すなわち、ふり見立て、モノ見立て、場所見立て。
この3つの見立てが構造化されると、
ごっこはやりがいのあるおもしろいものへと発展する。
よくいう、遊びの発展とか深まりと言うのがこれである。
店員さんがお客さんを呼んで売る。
おいしそうなスパゲッティを毛糸で作り、紙粘土でクッキーを作る。
回転ずし屋なら、廃材や折り紙などを駆使して寿司を作る。
テーブルと椅子をセッティングし、内装を考えて、看板を作る。
見立てはいろんなふうに、工夫される。
遊びのトップ、すなわち落ちどころは、やりとりである。
売る、買うが節目である。
アイドルのダンスごっこなら、お客さんに見せるところ。
そのために、舞台や客席や衣装やチケットなど、
「らしく」なることを追求する。
つまり、トップに向かう道のりに、いかに試行錯誤があるか、
思いつきを出し合い、共有し合う過程があるかが、
遊びの楽しさに相関する。
だからといって、保育者が、遊びの楽しい「かたち」を、
先にイメージして導いてしまうと、やりがいが深まらない。
そして、子どものイメージが出る先をつぶしてしまう。
保育者の「こうするとおもしろくなるな!」という思いつきは、
あなたのものであって、子どものものではない。
だから、子どもがあなたの提案に対して、
拒否権を発動する関係を築けているかは、非常に重要な要素である。
また、難しいところかもしれないが、
トップのやりとりを楽しんでいるのに、よけいな提案をして、
やる気をつぶす、ということもよくある。
年少さんや年中さんのはじめは、
それでいいんである。
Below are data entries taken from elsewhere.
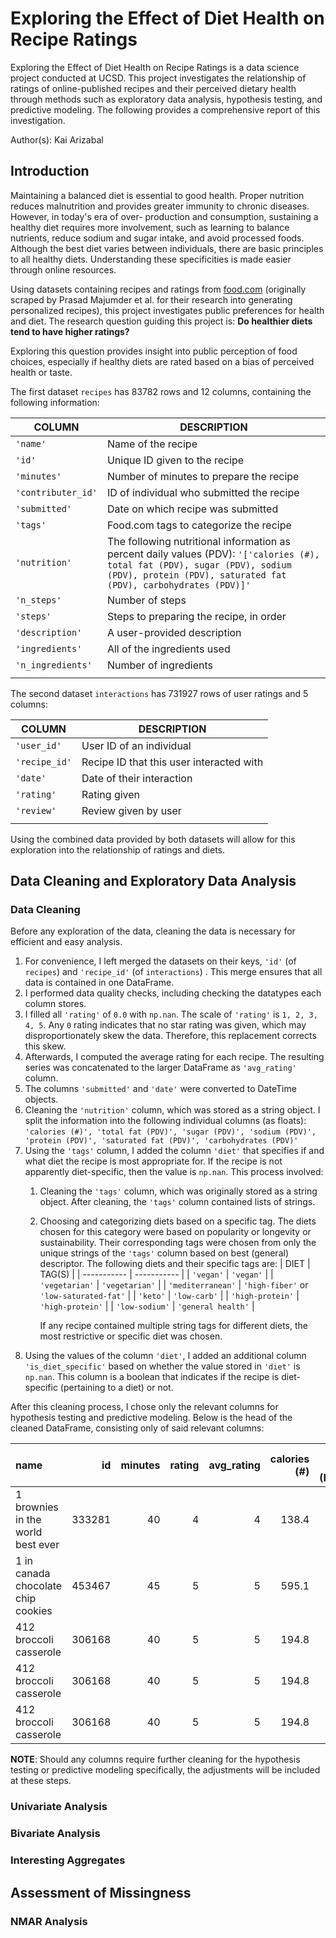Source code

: # Exploring the Effect of Diet Health on Recipe Ratings

Exploring the Effect of Diet Health on Recipe Ratings is a data science project conducted at UCSD. This project investigates the relationship of ratings of online-published recipes and their perceived dietary health through methods such as exploratory data analysis, hypothesis testing, and predictive modeling. The following provides a comprehensive report of this investigation. 

Author(s): Kai Arizabal

## Introduction

Maintaining a balanced diet is essential to good health. Proper nutrition reduces malnutrition and provides greater immunity to chronic diseases. However, in today's era of over- production and consumption, sustaining a healthy diet requires more involvement, such as learning to balance nutrients, reduce sodium and sugar intake, and avoid processed foods. Although the best diet varies between individuals, there are basic principles to all healthy diets. Understanding these specificities is made easier through online resources. 

Using datasets containing recipes and ratings from [food.com](https://www.food.com/) (originally scraped by Prasad Majumder et al. for their research into generating personalized recipes), this project investigates public preferences for health and diet. The research question guiding this project is: **Do healthier diets tend to have higher ratings?** 

Exploring this question provides insight into public perception of food choices, especially if healthy diets are rated based on a bias of perceived health or taste.

The first dataset `recipes` has 83782 rows and 12 columns, containing the following information:

| COLUMN | DESCRIPTION |
| ----------- | ----------- |
| `'name'` | Name of the recipe |
| `'id'` | Unique ID given to the recipe |
| `'minutes'` | Number of minutes to prepare the recipe |
| `'contributer_id'` | ID of individual who submitted the recipe |
| `'submitted'` | Date on which recipe was submitted |
| `'tags'` | Food.com tags to categorize the recipe |
| `'nutrition'` | The following nutritional information as percent daily values (PDV): `'['calories (#), total fat (PDV), sugar (PDV), sodium (PDV), protein (PDV), saturated fat (PDV), carbohydrates (PDV)]'` |
| `'n_steps'` | Number of steps |
| `'steps'` | Steps to preparing the recipe, in order |
| `'description'` | A user-provided description |
| `'ingredients'` | All of the ingredients used |
| `'n_ingredients'` | Number of ingredients |
| |

The second dataset `interactions` has 731927 rows of user ratings and 5 columns:

| COLUMN | DESCRIPTION |
| ----------- | ----------- |
| `'user_id'` | User ID of an individual |
| `'recipe_id'` | Recipe ID that this user interacted with |
| `'date'` | Date of their interaction |
| `'rating'` | Rating given |
| `'review'` | Review given by user |
| |

Using the combined data provided by both datasets will allow for this exploration into the relationship of ratings and diets.

## Data Cleaning and Exploratory Data Analysis

### Data Cleaning

Before any exploration of the data, cleaning the data is necessary for efficient and easy analysis.

1. For convenience, I left merged the datasets on their keys, `'id'` (of `recipes`) and `'recipe_id'` (of `interactions`) . This merge ensures that all data is contained in one DataFrame.
2. I performed data quality checks, including checking the datatypes each column stores.
3. I filled all `'rating'` of `0.0` with `np.nan`. The scale of `'rating'` is `1, 2, 3, 4, 5`. Any `0` rating indicates that no star rating was given, which may disproportionately skew the data. Therefore, this replacement corrects this skew.
4. Afterwards, I computed the average rating for each recipe. The resulting series was concatenated to the larger DataFrame as `'avg_rating'` column.
5. The columns `'submitted'` and `'date'` were converted to DateTime objects.
6. Cleaning the `'nutrition'` column, which was stored as a string object. I split the information into the following individual columns (as floats): `'calories (#)', 'total fat (PDV)', 'sugar (PDV)', 'sodium (PDV)', 'protein (PDV)', 'saturated fat (PDV)', 'carbohydrates (PDV)'`
7. Using the `'tags'` column, I added the column `'diet'` that specifies if and what diet the recipe is most appropriate for. If the recipe is not apparently diet-specific, then the value is `np.nan`. This process involved:
    1. Cleaning the `'tags'` column, which was originally stored as a string object. After cleaning, the `'tags'` column contained lists of strings.
    2. Choosing and categorizing diets based on a specific tag. The diets chosen for this category were based on popularity or longevity or sustainability. Their corresponding tags were chosen from only the unique strings of the `'tags'` column based on best (general) descriptor. The following diets and their specific tags are:
        | DIET | TAG(S) |
        | ----------- | ----------- |
        | `'vegan'` | `'vegan'` |
        | `'vegetarian'` | `'vegetarian'` |
        | `'mediterranean'` | `'high-fiber'` or `'low-saturated-fat'` |
        | `'keto'` | `'low-carb'` |
        | `'high-protein'` | `'high-protein'` |
        | `'low-sodium'` | `'general health'` |
        
        If any recipe contained multiple string tags for different diets, the most restrictive or specific diet was chosen.
8. Using the values of the column `'diet'`, I added an additional column `'is_diet_specific'` based on whether the value stored in `'diet'` is `np.nan`. This column is a boolean that indicates if the recipe is diet-specific (pertaining to a diet) or not.

After this cleaning process, I chose only the relevant columns for hypothesis testing and predictive modeling. Below is the head of the cleaned DataFrame, consisting only of said relevant columns:

| name                                 |     id |   minutes |   rating |   avg_rating |   calories (#) |   total fat (PDV) |   sugar (PDV) |   sodium (PDV) |   protein (PDV) |   saturated fat (PDV) |   carbohydrates (PDV) |   diet | is_diet_specific   |
|:-------------------------------------|-------:|----------:|---------:|-------------:|---------------:|------------------:|--------------:|---------------:|----------------:|----------------------:|----------------------:|-------:|:-------------------|
| 1 brownies in the world    best ever | 333281 |        40 |        4 |            4 |          138.4 |                10 |            50 |              3 |               3 |                    19 |                     6 |    nan | False              |
| 1 in canada chocolate chip cookies   | 453467 |        45 |        5 |            5 |          595.1 |                46 |           211 |             22 |              13 |                    51 |                    26 |    nan | False              |
| 412 broccoli casserole               | 306168 |        40 |        5 |            5 |          194.8 |                20 |             6 |             32 |              22 |                    36 |                     3 |    nan | False              |
| 412 broccoli casserole               | 306168 |        40 |        5 |            5 |          194.8 |                20 |             6 |             32 |              22 |                    36 |                     3 |    nan | False              |
| 412 broccoli casserole               | 306168 |        40 |        5 |            5 |          194.8 |                20 |             6 |             32 |              22 |                    36 |                     3 |    nan | False              |

**NOTE**: Should any columns require further cleaning for the hypothesis testing or predictive modeling specifically, the adjustments will be included at these steps. 

### Univariate Analysis

### Bivariate Analysis

### Interesting Aggregates

## Assessment of Missingness

### NMAR Analysis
それで。
とどのつまり、保育者が見るべきは、雰囲気である。
雰囲気を具体的に言えば、目と手が協応していること、
そして、子ども同士の発話や動きに、同調性があることである。
これが見える間は、特に援助は必要ない。
しかし、なんとなく、「浮いてる」感じになってきたとき、
次の手が必要である。
これについて、今いちわからない人は、
遊びを診断したことがない人である。
仮に保育者なら、精進したまえ。
そのときのために、保育者は、遊びの質と様態を見ておいて、
すなわち、ふり見立て、モノ見立て、場所見立てのどこから、
おもしろさを誘発できるか診断して、手を打つのである。
ここにおいて、子ども一人一人のキャラがどう絡み合っているかも
見ておかなければならない。
特に、それぞれの子どもの自己発揮の具合や、
遊びの主は誰なのか、そして、誰が混乱させているのか・・・。ふふ。
ともかく、自分の思いつきを思いついたままいうのではなく、
(それは、身体の大きなおせっかいやろうである。)
戦略として出すのが、プロなんである。
なんだか、思いついて楽しい~、どうどう?では、
一緒に遊んでいるお姉ちゃんと変わらんのである。
この戦略は、長い時間幅を持つ。
一日から、数週間へと戦略には時間幅がある。
子どもの発達から言えば、一年と言う視座もある。
うーむ、保育という海が深まってくるね。
というわけで、とりあえず、ここまで。